In response to a growing Muslim population in the south metro, the Islamic Institute of Minnesota plans to open a funeral facility in Burnsville that will be used to prepare the dead for burial.
The City Council on Monday night unanimously approved a conditional use permit for the institute to buy a building just off Hwy. 13 at 12th Avenue.
It will be used to bury Muslims in the Garden of Eden Cemetery, which is two blocks away from the funeral home, said Mohamed Elakkad, a director of the nonprofit Islamic Institute of Minnesota, which owns the cemetery and will buy the building in Burnsville.
Several council members voiced their convictions at the meeting that communities must provide places for all people to exercise religious beliefs. Elakkad thanked them on behalf of the Muslim community.
The funeral home will be used for the sacred Islamic ritual of washing the dead. Until the space is ready, the Muslims will continue to use their only other metro washroom, in a mosque in Columbia Heights.
In Minnesota, also home to many Hmong people, the emergence of new ethnic funeral homes has displayed, in brick and mortar, the state's changing demographics. Elakkad estimated there are about 700 Muslims in Burnsville and 142,000 statewide.
"When there is enough population, we will open a second [Islamic] cemetery," he said after the City Council meeting Monday night. The institute also owns a cemetery in White Bear Lake but doesn't use it yet.
The institute also owns two cemeteries that are used by all denominations: Pleasantview Cemetery, next to Garden of Eden in Burnsville, and Evergreen Cemetery in Roseville.
Muslims try to bury their dead within six hours of death, using a bottomless vault with the deceased facing Mecca, according to Islamic belief.

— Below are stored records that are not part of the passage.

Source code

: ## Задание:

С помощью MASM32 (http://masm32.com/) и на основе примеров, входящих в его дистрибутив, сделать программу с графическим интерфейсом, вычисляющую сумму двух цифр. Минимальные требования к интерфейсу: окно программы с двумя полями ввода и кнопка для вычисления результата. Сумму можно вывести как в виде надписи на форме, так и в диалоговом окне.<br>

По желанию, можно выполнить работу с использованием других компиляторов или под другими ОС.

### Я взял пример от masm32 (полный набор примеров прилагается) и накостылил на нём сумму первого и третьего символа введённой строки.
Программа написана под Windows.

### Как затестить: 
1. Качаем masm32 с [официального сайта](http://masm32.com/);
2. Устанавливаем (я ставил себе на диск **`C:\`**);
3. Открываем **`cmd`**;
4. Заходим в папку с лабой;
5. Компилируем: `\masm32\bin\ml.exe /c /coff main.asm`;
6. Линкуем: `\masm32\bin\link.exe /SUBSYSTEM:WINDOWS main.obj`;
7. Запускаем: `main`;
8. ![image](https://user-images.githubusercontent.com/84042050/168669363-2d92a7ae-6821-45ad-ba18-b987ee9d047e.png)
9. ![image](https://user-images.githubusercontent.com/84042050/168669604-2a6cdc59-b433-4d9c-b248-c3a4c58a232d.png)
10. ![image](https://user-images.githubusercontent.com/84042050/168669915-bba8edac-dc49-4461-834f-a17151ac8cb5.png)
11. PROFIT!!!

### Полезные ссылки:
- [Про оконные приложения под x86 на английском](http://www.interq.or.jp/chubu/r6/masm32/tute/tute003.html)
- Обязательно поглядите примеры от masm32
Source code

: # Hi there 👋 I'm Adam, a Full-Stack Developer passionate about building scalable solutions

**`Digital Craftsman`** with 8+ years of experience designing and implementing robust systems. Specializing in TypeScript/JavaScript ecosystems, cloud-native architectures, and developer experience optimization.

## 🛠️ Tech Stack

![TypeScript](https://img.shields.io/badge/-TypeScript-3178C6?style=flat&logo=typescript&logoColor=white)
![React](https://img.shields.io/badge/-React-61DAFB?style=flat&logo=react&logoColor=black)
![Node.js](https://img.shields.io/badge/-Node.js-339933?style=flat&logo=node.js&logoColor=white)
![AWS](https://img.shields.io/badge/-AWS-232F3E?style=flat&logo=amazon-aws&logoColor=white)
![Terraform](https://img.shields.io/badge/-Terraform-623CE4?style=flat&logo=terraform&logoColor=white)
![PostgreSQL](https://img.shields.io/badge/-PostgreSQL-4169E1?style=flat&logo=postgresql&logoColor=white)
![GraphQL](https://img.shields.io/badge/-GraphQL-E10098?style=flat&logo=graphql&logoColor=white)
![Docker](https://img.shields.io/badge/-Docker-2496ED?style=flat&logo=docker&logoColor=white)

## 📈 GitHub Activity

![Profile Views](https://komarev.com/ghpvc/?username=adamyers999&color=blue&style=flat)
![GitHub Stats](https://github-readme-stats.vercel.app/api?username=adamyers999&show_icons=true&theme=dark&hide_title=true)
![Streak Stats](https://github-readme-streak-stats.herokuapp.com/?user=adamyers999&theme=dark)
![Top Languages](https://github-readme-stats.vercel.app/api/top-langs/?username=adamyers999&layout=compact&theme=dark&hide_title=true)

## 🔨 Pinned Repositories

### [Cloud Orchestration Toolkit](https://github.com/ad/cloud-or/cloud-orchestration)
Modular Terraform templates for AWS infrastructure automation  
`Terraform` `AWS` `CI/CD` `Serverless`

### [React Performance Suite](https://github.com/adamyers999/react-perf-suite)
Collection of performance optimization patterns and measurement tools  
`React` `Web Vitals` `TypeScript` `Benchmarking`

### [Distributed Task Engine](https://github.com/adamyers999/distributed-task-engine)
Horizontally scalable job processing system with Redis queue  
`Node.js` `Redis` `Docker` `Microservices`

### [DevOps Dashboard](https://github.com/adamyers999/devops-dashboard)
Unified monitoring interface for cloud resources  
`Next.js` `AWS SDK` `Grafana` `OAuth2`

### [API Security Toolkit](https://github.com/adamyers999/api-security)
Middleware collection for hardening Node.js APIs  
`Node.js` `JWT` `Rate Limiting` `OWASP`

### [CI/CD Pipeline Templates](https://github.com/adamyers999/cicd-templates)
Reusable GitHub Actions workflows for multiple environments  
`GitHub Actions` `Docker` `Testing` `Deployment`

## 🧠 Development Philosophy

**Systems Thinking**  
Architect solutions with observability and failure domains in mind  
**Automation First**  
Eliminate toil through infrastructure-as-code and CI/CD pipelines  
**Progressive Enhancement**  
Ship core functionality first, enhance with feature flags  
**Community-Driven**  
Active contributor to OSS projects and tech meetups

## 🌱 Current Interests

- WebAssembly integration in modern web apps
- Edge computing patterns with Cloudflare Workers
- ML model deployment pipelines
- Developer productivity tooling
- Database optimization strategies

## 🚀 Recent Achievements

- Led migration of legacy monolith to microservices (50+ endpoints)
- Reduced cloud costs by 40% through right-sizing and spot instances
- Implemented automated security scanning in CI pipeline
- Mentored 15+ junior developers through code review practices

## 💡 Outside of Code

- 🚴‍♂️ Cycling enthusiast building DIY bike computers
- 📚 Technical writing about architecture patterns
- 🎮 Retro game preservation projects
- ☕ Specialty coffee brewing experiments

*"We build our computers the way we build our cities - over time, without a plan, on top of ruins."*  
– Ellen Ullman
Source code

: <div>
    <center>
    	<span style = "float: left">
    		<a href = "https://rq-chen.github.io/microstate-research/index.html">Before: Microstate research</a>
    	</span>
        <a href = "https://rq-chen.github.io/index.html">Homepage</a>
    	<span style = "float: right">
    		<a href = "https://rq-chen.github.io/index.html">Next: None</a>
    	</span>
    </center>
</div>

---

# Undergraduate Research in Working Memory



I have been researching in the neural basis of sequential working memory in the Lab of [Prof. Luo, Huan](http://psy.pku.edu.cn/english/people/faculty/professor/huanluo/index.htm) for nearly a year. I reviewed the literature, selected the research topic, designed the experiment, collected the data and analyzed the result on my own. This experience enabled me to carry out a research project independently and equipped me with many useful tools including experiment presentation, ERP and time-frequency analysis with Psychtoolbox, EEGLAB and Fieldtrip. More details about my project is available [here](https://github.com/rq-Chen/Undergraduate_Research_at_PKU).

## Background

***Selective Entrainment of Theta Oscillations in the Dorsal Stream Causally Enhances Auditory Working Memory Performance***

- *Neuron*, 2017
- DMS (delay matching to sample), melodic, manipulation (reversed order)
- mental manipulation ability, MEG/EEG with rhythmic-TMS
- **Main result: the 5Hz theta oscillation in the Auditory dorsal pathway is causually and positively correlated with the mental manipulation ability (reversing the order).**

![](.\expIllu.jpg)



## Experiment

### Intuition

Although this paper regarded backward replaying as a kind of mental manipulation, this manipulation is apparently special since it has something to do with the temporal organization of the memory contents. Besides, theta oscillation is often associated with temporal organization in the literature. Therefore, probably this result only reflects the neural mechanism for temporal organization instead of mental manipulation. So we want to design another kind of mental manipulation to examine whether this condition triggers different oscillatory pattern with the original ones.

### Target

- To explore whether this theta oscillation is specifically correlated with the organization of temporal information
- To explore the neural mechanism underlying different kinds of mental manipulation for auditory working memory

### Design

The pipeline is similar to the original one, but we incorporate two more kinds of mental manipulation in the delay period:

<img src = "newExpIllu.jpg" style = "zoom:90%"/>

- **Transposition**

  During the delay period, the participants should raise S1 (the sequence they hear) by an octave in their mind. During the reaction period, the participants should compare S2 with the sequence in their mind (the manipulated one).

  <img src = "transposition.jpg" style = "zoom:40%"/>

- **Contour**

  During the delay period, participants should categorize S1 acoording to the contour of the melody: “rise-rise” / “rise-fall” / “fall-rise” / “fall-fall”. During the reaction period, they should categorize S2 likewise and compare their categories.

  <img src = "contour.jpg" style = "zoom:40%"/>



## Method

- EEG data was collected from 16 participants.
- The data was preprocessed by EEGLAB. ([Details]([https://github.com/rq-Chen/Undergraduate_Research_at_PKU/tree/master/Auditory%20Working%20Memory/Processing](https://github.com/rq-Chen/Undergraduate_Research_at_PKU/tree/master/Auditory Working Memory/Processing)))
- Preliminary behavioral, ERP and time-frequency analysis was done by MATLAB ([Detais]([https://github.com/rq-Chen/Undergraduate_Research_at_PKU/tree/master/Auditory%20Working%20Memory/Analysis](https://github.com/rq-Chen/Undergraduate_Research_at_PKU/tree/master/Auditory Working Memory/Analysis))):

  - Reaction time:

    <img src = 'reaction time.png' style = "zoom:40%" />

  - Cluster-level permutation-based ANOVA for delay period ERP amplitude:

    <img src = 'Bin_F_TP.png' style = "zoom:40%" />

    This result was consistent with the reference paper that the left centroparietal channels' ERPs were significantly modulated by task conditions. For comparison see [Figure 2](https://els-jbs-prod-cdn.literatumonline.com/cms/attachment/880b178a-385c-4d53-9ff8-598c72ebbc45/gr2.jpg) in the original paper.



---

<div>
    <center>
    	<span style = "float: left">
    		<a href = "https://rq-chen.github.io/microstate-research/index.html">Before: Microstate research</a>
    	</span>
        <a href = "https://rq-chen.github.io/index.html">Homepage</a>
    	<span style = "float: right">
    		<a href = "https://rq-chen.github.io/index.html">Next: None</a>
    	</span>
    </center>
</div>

It is against Islamic belief to embalm bodies, so the body is wrapped in a kafan, or shroud, which is usually three layers of white cloth.
The Minnesota Health Department has worked closely with the Minnesota Islamic Cemetery Association to meet the cultural needs of Islamic rites and customs used to bury the dead.
The new mosque and funeral home will not be used for funeral gatherings, but for the ceremonial washing, for prayer services that typically occur midday on Fridays and for children's weekend classes. It will also be used for two important Islamic feasts a year.
Elakkad assured council members that there would be no outdoor calls to prayer or bells.